Ok this is just a vent to try to stop me from doing anything stupid.

no i havent been drinking so i am not feeling depressed because of that but ever since i got up today i have been feeling really pretty down. i love going in chat but i wish i could be invisible in there recently... i wish i could just hover there and have nobody see me but still get the support there. But no i have to see my name up on there. but then if nobody talked to me there i would feel ignored lol. i cant win that lol. all the arguments that take place there in chat upset me too... i know we cant all agree all the time, but sometimes things get a little alarming.

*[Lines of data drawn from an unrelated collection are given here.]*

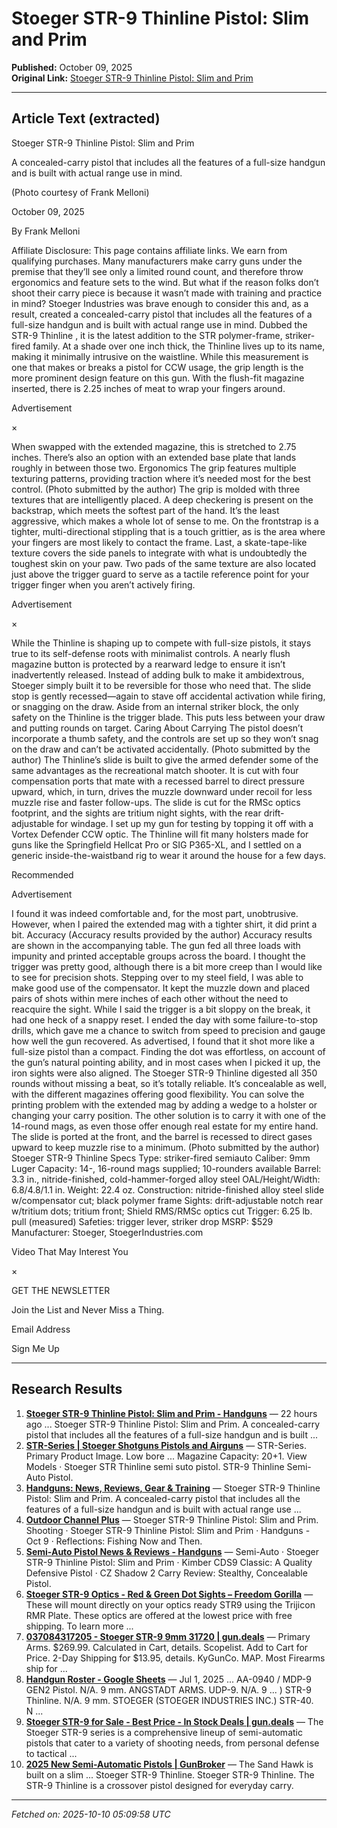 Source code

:# Stoeger STR-9 Thinline Pistol: Slim and Prim

**Published:** October 09, 2025  
**Original Link:** [Stoeger STR-9 Thinline Pistol: Slim and Prim](https://www.handgunsmag.com/editorial/stoeger-str9-thinline-pistol-review/531019)

---

## Article Text (extracted)

Stoeger STR-9 Thinline Pistol: Slim and Prim

A concealed-carry pistol that includes all the features of a full-size handgun and is built with actual range use in mind.

 (Photo courtesy of Frank Melloni)

October 09, 2025

By Frank Melloni

Affiliate Disclosure: This page contains affiliate links. We earn from qualifying purchases.
Many manufacturers make carry guns under the premise that they’ll see only a limited round count, and therefore throw ergonomics and feature sets to the wind. But what if the reason folks don’t shoot their carry piece is because it wasn’t made with training and practice in mind?
Stoeger Industries
 was brave enough to consider this and, as a result, created a concealed-carry pistol that includes all the features of a full-size handgun and is built with actual range use in mind. Dubbed the 
STR-9 Thinline
, it is the latest addition to the STR polymer-frame, striker-fired family.
At a shade over one inch thick, the Thinline lives up to its name, making it minimally intrusive on the waistline. While this measurement is one that makes or breaks a pistol for CCW usage, the grip length is the more prominent design feature on this gun. With the flush-fit magazine inserted, there is 2.25 inches of meat to wrap your fingers around.

Advertisement

×

When swapped with the extended magazine, this is stretched to 2.75 inches. There’s also an option with an extended base plate that lands roughly in between those two.
Ergonomics
The grip features multiple texturing patterns, providing traction where it’s needed most for the best control. (Photo submitted by the author)
The grip is molded with three textures that are intelligently placed. A deep checkering is present on the backstrap, which meets the softest part of the hand. It’s the least aggressive, which makes a whole lot of sense to me. On the frontstrap is a tighter, multi-directional stippling that is a touch grittier, as is the area where your fingers are most likely to contact the frame.
Last, a skate-tape-like texture covers the side panels to integrate with what is undoubtedly the toughest skin on your paw. Two pads of the same texture are also located just above the trigger guard to serve as a tactile reference point for your trigger finger when you aren’t actively firing.

Advertisement

×

While the Thinline is shaping up to compete with full-size pistols, it stays true to its self-defense roots with minimalist controls. A nearly flush magazine button is protected by a rearward ledge to ensure it isn’t inadvertently released. Instead of adding bulk to make it ambidextrous, Stoeger simply built it to be reversible for those who need that.
The slide stop is gently recessed—again to stave off accidental activation while firing, or snagging on the draw. Aside from an internal striker block, the only safety on the Thinline is the trigger blade. This puts less between your draw and putting rounds on target.
Caring About Carrying
The pistol doesn’t incorporate a thumb safety, and the controls are set up so they won’t snag on the draw and can’t be activated accidentally. (Photo submitted by the author)
The Thinline’s slide is built to give the armed defender some of the same advantages as the recreational match shooter. It is cut with four compensation ports that mate with a recessed barrel to direct pressure upward, which, in turn, drives the muzzle downward under recoil for less muzzle rise and faster follow-ups.
The slide is cut for the RMSc optics footprint, and the sights are tritium night sights, with the rear drift-adjustable for windage.
I set up my gun for testing by topping it off with a 
Vortex Defender CCW
 optic. The Thinline will fit many holsters made for guns like the Springfield Hellcat Pro or SIG P365-XL, and I settled on a generic inside-the-waistband rig to wear it around the house for a few days.

Recommended

Advertisement

I found it was indeed comfortable and, for the most part, unobtrusive. However, when I paired the extended mag with a tighter shirt, it did print a bit.
Accuracy
(Accuracy results provided by the author)
Accuracy results are shown in the accompanying table. The gun fed all three loads with impunity and printed acceptable groups across the board. I thought the trigger was pretty good, although there is a bit more creep than I would like to see for precision shots.
Stepping over to my steel field, I was able to make good use of the compensator. It kept the muzzle down and placed pairs of shots within mere inches of each other without the need to reacquire the sight. While I said the trigger is a bit sloppy on the break, it had one heck of a snappy reset.
I ended the day with some failure-to-stop drills, which gave me a chance to switch from speed to precision and gauge how well the gun recovered. As advertised, I found that it shot more like a full-size pistol than a compact. Finding the dot was effortless, on account of the gun’s natural pointing ability, and in most cases when I picked it up, the iron sights were also aligned.
The Stoeger STR-9 Thinline digested all 350 rounds without missing a beat, so it’s totally reliable. It’s concealable as well, with the different magazines offering good flexibility. You can solve the printing problem with the extended mag by adding a wedge to a holster or changing your carry position. The other solution is to carry it with one of the 14-round mags, as even those offer enough real estate for my entire hand.
The slide is ported at the front, and the barrel is recessed to direct gases upward to keep muzzle rise to a minimum. (Photo submitted by the author)
Stoeger STR-9 Thinline Specs
Type:
 striker-fired semiauto
Caliber:
 9mm Luger
Capacity:
 14-, 16-round mags supplied; 10-rounders available
Barrel:
 3.3 in., nitride-finished, cold-hammer-forged alloy steel
OAL/Height/Width:
 6.8/4.8/1.1 in.
Weight:
 22.4 oz.
Construction:
 nitride-finished alloy steel slide w/compensator cut; black polymer frame
Sights:
 drift-adjustable notch rear w/tritium dots; tritium front; Shield RMS/RMSc optics cut
Trigger:
 6.25 lb. pull (measured)
Safeties:
 trigger lever, striker drop
MSRP:
 $529
Manufacturer:
 Stoeger, 
StoegerIndustries.com

Video That May Interest You

×

GET THE NEWSLETTER

 Join the List and Never Miss a Thing.

Email Address

Sign Me Up

---

## Research Results

1. **[Stoeger STR-9 Thinline Pistol: Slim and Prim - Handguns](https://www.handgunsmag.com/editorial/stoeger-str9-thinline-pistol-review/531019)** — 22 hours ago ... Stoeger STR-9 Thinline Pistol: Slim and Prim. A concealed-carry pistol that includes all the features of a full-size handgun and is built ...
2. **[STR-Series | Stoeger Shotguns Pistols and Airguns](https://stoegerindustries.com/pistols/str-series)** — STR-Series. Primary Product Image. Low bore ... Magazine Capacity: 20+1. View Models · Stoeger STR Thinline semi suto pistol. STR-9 Thinline Semi-Auto Pistol.
3. **[Handguns: News, Reviews, Gear & Training](https://www.handgunsmag.com/)** — Stoeger STR-9 Thinline Pistol: Slim and Prim. A concealed-carry pistol that includes all the features of a full-size handgun and is built with actual range use ...
4. **[Outdoor Channel Plus](https://www.outdoorchannelplus.com/)** — Stoeger STR-9 Thinline Pistol: Slim and Prim. Shooting · Stoeger STR-9 Thinline Pistol: Slim and Prim · Handguns - Oct 9 · Reflections: Fishing Now and Then.
5. **[Semi-Auto Pistol News & Reviews - Handguns](https://www.handgunsmag.com/listing/handguns-semi-auto/82904)** — Semi-Auto · Stoeger STR-9 Thinline Pistol: Slim and Prim · Kimber CDS9 Classic: A Quality Defensive Pistol · CZ Shadow 2 Carry Review: Stealthy, Concealable Pistol.
6. **[Stoeger STR-9 Optics - Red & Green Dot Sights – Freedom Gorilla](https://freedomgorilla.com/collections/stoeger-str-9-optics-red-green-dot-sights)** — These will mount directly on your optics ready STR9 using the Trijicon RMR Plate. These optics are offered at the lowest price with free shipping. To learn more ...
7. **[037084317205 - Stoeger STR-9 9mm 31720 | gun.deals](https://gun.deals/search/apachesolr_search/037084317205)** — Primary Arms. $269.99. Calculated in Cart, details. Scopelist. Add to Cart for Price. 2-Day Shipping for $13.95, details. KyGunCo. MAP. Most Firearms ship for ...
8. **[Handgun Roster - Google Sheets](https://www.stmalib.org/wp-content/uploads/2025/06/July-2025-Roster-Pub.pdf)** — Jul 1, 2025 ... AA-0940 / MDP-9 GEN2 Pistol. N/A. 9 mm. ANGSTADT ARMS. UDP-9. N/A. 9 ... ) STR-9 Thinline. N/A. 9 mm. STOEGER (STOEGER INDUSTRIES INC.) STR-40. N ...
9. **[Stoeger STR-9 for Sale - Best Price - In Stock Deals | gun.deals](https://gun.deals/catalog/226541/stoeger-str-9)** — The Stoeger STR-9 series is a comprehensive lineup of semi-automatic pistols that cater to a variety of shooting needs, from personal defense to tactical ...
10. **[2025 New Semi-Automatic Pistols | GunBroker](https://www.gunbroker.com/c/article/2025-semi-automatic-pistols/)** — The Sand Hawk is built on a slim ... Stoeger STR-9 Thinline. Stoeger STR-9 Thinline. The STR-9 Thinline is a crossover pistol designed for everyday carry.

---

*Fetched on: 2025-10-10 05:09:58 UTC*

anyway... i have been feeling pretty self-destructive recently, not in a suicide way though, but more with intent to hurt myself. it is so stupid, there is no reason for it. i am just wanting to risk myself at the moment and i know that if anything did happen to me, my defences are so low i dont know how i would be able to cope with it. but doing things like walking around the city at 4am, i did that in December. it scared me a bit because it was a lot quieter than i had expected, but the high i was on when i got back home was great. so i am planning on going for a walk today, just getting out in the fresh air you know and getting exercise which is meant to help depression. And if I happen to wander through a rough area on the way... so what? all the better. this is so stupid...

and i am wanting to SI, and drink, and OD. part of the reason why i want to OD is from the desire to hurt myself but i am scared of going too far and since i am alone in my room i cant exactly get help and ODing is so stupid i know but i still want to do it, maybe getting outside will distract me but then i can buy stuff to OD with, this is sounding soooo messed up. i havent even ODed before, or rather i have but by just one tablet so i cant exactly call that an OD.

i see my counsellor this Wednesday but i dont know, i do like her and she does seem unjudgemental but i am not sure she fully understands, she is going to ask me why i have restarted SI-ing and I dont know why. ok i am depressed but it's not like it is unbearable and i dont know as well if i can tell her about how kind of self-destructive i have been feeling, i dont want to freak her out. she might get the wrong idea and think i want to kill myself when i dont.

and here i am with no reason for the depression, ppl here have all sorts of complicated reasons for it and it just seems stupid to have depression for no reaso n, i know it is possible and that i shouldnt downplay it because if it is affecting me then it is important, blah blah blah, but still it is pretty pointless. and i dont want to go on meds either, but i also dont want to end up suicidal again. but as somebody on chat pointed out this morning, maybe i will feel better if i got myself a boyfriend. Right. NOT. as i have a;lready said, i dont trust men and i dont want a boyfriend, not now anyway.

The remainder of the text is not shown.